Saved entries:
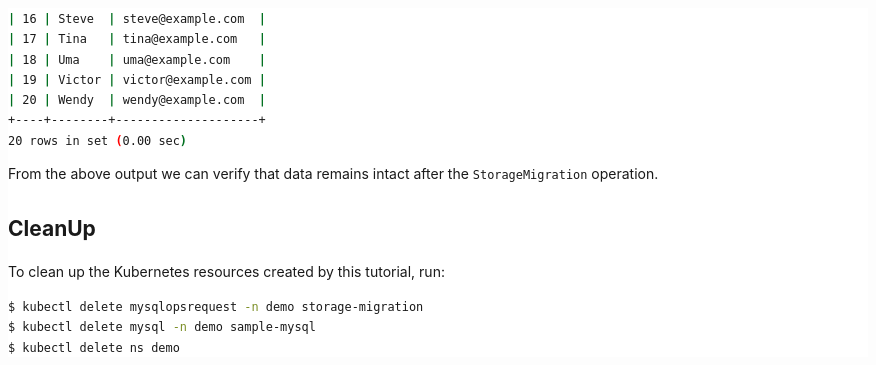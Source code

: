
 ```bash
| 16 | Steve  | steve@example.com  |
| 17 | Tina   | tina@example.com   |
| 18 | Uma    | uma@example.com    |
| 19 | Victor | victor@example.com |
| 20 | Wendy  | wendy@example.com  |
+----+--------+--------------------+
20 rows in set (0.00 sec)

```

From the above output we can verify that data remains intact after the `StorageMigration` operation.

## CleanUp

To clean up the Kubernetes resources created by this tutorial, run:

```bash
$ kubectl delete mysqlopsrequest -n demo storage-migration
$ kubectl delete mysql -n demo sample-mysql
$ kubectl delete ns demo
```
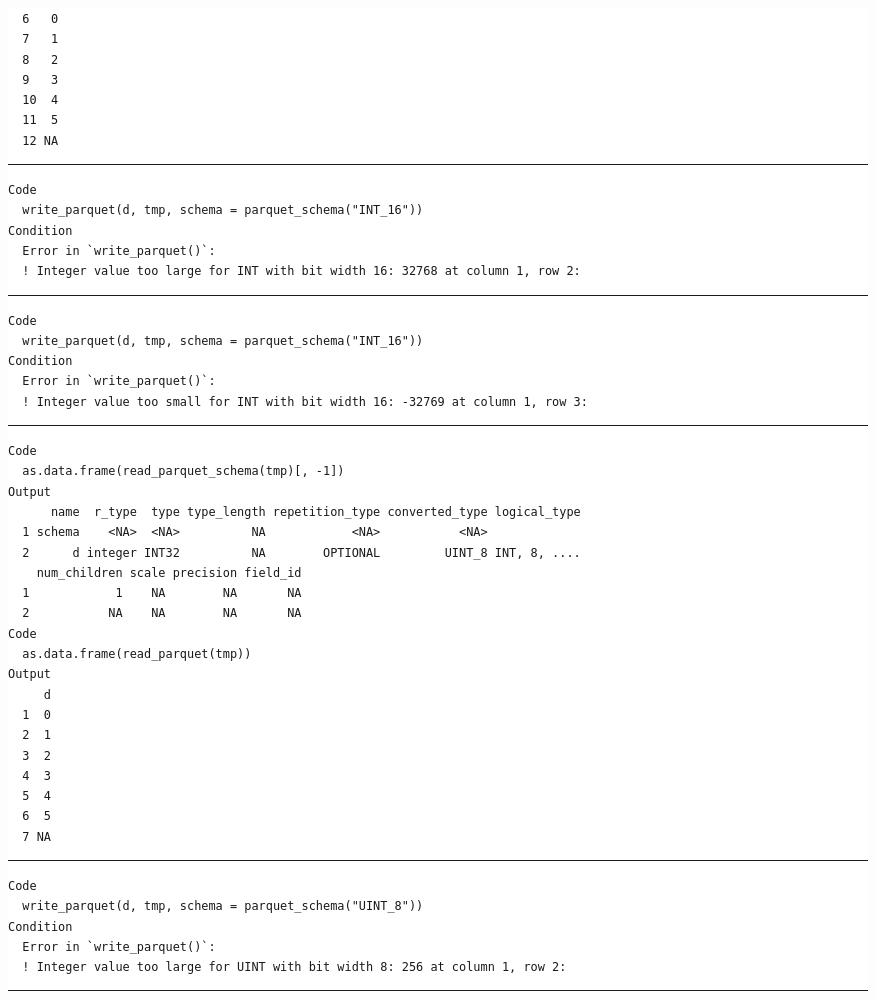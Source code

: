       6   0
      7   1
      8   2
      9   3
      10  4
      11  5
      12 NA

---

    Code
      write_parquet(d, tmp, schema = parquet_schema("INT_16"))
    Condition
      Error in `write_parquet()`:
      ! Integer value too large for INT with bit width 16: 32768 at column 1, row 2:

---

    Code
      write_parquet(d, tmp, schema = parquet_schema("INT_16"))
    Condition
      Error in `write_parquet()`:
      ! Integer value too small for INT with bit width 16: -32769 at column 1, row 3:

---

    Code
      as.data.frame(read_parquet_schema(tmp)[, -1])
    Output
          name  r_type  type type_length repetition_type converted_type logical_type
      1 schema    <NA>  <NA>          NA            <NA>           <NA>             
      2      d integer INT32          NA        OPTIONAL         UINT_8 INT, 8, ....
        num_children scale precision field_id
      1            1    NA        NA       NA
      2           NA    NA        NA       NA
    Code
      as.data.frame(read_parquet(tmp))
    Output
         d
      1  0
      2  1
      3  2
      4  3
      5  4
      6  5
      7 NA

---

    Code
      write_parquet(d, tmp, schema = parquet_schema("UINT_8"))
    Condition
      Error in `write_parquet()`:
      ! Integer value too large for UINT with bit width 8: 256 at column 1, row 2:

---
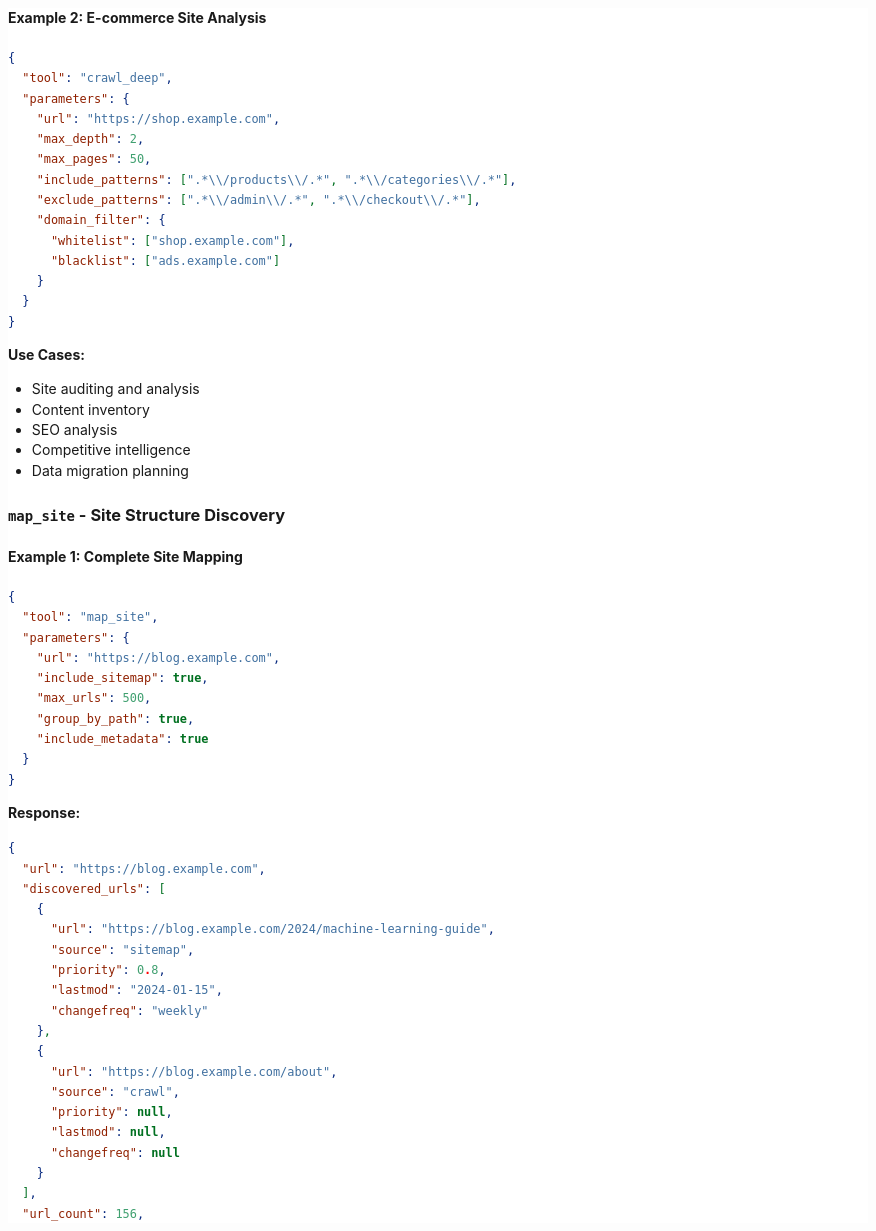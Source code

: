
 ```json
```

#### Example 2: E-commerce Site Analysis

```json
{
  "tool": "crawl_deep",
  "parameters": {
    "url": "https://shop.example.com",
    "max_depth": 2,
    "max_pages": 50,
    "include_patterns": [".*\\/products\\/.*", ".*\\/categories\\/.*"],
    "exclude_patterns": [".*\\/admin\\/.*", ".*\\/checkout\\/.*"],
    "domain_filter": {
      "whitelist": ["shop.example.com"],
      "blacklist": ["ads.example.com"]
    }
  }
}
```

**Use Cases:**
- Site auditing and analysis
- Content inventory
- SEO analysis
- Competitive intelligence
- Data migration planning

### `map_site` - Site Structure Discovery

#### Example 1: Complete Site Mapping

```json
{
  "tool": "map_site",
  "parameters": {
    "url": "https://blog.example.com",
    "include_sitemap": true,
    "max_urls": 500,
    "group_by_path": true,
    "include_metadata": true
  }
}
```

**Response:**
```json
{
  "url": "https://blog.example.com",
  "discovered_urls": [
    {
      "url": "https://blog.example.com/2024/machine-learning-guide",
      "source": "sitemap",
      "priority": 0.8,
      "lastmod": "2024-01-15",
      "changefreq": "weekly"
    },
    {
      "url": "https://blog.example.com/about",
      "source": "crawl",
      "priority": null,
      "lastmod": null,
      "changefreq": null
    }
  ],
  "url_count": 156,
```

* _DESCRIPTION OF THE TASK_
Whenever the word "large" shows up in a line above, copy that line.

* _SOLUTION BELOW_
      ! Integer value too large for INT with bit width 16: 32768 at column 1, row 2:
      ! Integer value too large for UINT with bit width 8: 256 at column 1, row 2:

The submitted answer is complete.